What the exercise asks
An exact, complete copy of the entries that follow is needed.

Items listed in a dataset
+ + + + +

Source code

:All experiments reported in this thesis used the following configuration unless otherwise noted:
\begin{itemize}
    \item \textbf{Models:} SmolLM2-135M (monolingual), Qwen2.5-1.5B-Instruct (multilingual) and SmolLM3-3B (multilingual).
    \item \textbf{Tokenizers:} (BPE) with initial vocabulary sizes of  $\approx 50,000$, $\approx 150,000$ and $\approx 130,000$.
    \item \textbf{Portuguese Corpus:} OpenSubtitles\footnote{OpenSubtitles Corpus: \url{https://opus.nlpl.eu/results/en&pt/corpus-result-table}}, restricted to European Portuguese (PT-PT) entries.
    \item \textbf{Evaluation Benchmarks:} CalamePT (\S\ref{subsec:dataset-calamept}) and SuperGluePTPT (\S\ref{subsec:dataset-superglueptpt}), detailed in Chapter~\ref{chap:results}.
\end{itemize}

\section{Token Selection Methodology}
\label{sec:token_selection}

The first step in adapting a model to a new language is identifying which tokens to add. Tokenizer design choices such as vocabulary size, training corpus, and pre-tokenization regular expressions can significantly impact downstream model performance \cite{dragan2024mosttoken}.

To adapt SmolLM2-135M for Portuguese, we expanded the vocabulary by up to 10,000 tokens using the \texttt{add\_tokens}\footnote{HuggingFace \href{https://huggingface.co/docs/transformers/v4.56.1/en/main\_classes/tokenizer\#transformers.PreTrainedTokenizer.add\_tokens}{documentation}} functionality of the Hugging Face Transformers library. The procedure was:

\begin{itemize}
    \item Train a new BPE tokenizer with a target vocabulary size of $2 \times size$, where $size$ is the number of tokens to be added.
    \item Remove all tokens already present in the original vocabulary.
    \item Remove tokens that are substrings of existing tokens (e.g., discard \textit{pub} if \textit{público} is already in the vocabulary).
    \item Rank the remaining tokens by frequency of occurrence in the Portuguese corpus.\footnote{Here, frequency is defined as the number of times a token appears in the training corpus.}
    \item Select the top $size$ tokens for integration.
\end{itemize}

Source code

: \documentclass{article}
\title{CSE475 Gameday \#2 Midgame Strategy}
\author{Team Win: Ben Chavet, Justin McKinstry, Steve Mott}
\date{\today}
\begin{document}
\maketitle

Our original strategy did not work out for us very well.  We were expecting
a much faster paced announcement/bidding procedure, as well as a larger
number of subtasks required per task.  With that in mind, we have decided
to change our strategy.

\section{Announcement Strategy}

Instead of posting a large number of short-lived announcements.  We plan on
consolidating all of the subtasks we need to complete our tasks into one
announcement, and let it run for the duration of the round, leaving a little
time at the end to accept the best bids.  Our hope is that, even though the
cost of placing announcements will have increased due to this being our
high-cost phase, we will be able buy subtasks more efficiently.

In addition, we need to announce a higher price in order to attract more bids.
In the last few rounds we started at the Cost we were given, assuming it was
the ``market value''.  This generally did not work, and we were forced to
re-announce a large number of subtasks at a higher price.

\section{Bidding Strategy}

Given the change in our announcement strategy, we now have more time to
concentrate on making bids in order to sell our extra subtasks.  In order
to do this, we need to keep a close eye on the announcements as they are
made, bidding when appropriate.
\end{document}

+ + + + +

Response
Source code

:All experiments reported in this thesis used the following configuration unless otherwise noted:
\begin{itemize}
    \item \textbf{Models:} SmolLM2-135M (monolingual), Qwen2.5-1.5B-Instruct (multilingual) and SmolLM3-3B (multilingual).
    \item \textbf{Tokenizers:} (BPE) with initial vocabulary sizes of  $\approx 50,000$, $\approx 150,000$ and $\approx 130,000$.
    \item \textbf{Portuguese Corpus:} OpenSubtitles\footnote{OpenSubtitles Corpus: \url{https://opus.nlpl.eu/results/en&pt/corpus-result-table}}, restricted to European Portuguese (PT-PT) entries.
    \item \textbf{Evaluation Benchmarks:} CalamePT (\S\ref{subsec:dataset-calamept}) and SuperGluePTPT (\S\ref{subsec:dataset-superglueptpt}), detailed in Chapter~\ref{chap:results}.
\end{itemize}

\section{Token Selection Methodology}
\label{sec:token_selection}

The first step in adapting a model to a new language is identifying which tokens to add. Tokenizer design choices such as vocabulary size, training corpus, and pre-tokenization regular expressions can significantly impact downstream model performance \cite{dragan2024mosttoken}.

To adapt SmolLM2-135M for Portuguese, we expanded the vocabulary by up to 10,000 tokens using the \texttt{add\_tokens}\footnote{HuggingFace \href{https://huggingface.co/docs/transformers/v4.56.1/en/main\_classes/tokenizer\#transformers.PreTrainedTokenizer.add\_tokens}{documentation}} functionality of the Hugging Face Transformers library. The procedure was:

\begin{itemize}
    \item Train a new BPE tokenizer with a target vocabulary size of $2 \times size$, where $size$ is the number of tokens to be added.
    \item Remove all tokens already present in the original vocabulary.
    \item Remove tokens that are substrings of existing tokens (e.g., discard \textit{pub} if \textit{público} is already in the vocabulary).
    \item Rank the remaining tokens by frequency of occurrence in the Portuguese corpus.\footnote{Here, frequency is defined as the number of times a token appears in the training corpus.}
    \item Select the top $size$ tokens for integration.
\end{itemize}

Source code

: \documentclass{article}
\title{CSE475 Gameday \#2 Midgame Strategy}
\author{Team Win: Ben Chavet, Justin McKinstry, Steve Mott}
\date{\today}
\begin{document}
\maketitle

Our original strategy did not work out for us very well.  We were expecting
a much faster paced announcement/bidding procedure, as well as a larger
number of subtasks required per task.  With that in mind, we have decided
to change our strategy.

\section{Announcement Strategy}

Instead of posting a large number of short-lived announcements.  We plan on
consolidating all of the subtasks we need to complete our tasks into one
announcement, and let it run for the duration of the round, leaving a little
time at the end to accept the best bids.  Our hope is that, even though the
cost of placing announcements will have increased due to this being our
high-cost phase, we will be able buy subtasks more efficiently.

In addition, we need to announce a higher price in order to attract more bids.
In the last few rounds we started at the Cost we were given, assuming it was
the ``market value''.  This generally did not work, and we were forced to
re-announce a large number of subtasks at a higher price.

\section{Bidding Strategy}

Given the change in our announcement strategy, we now have more time to
concentrate on making bids in order to sell our extra subtasks.  In order
to do this, we need to keep a close eye on the announcements as they are
made, bidding when appropriate.
\end{document}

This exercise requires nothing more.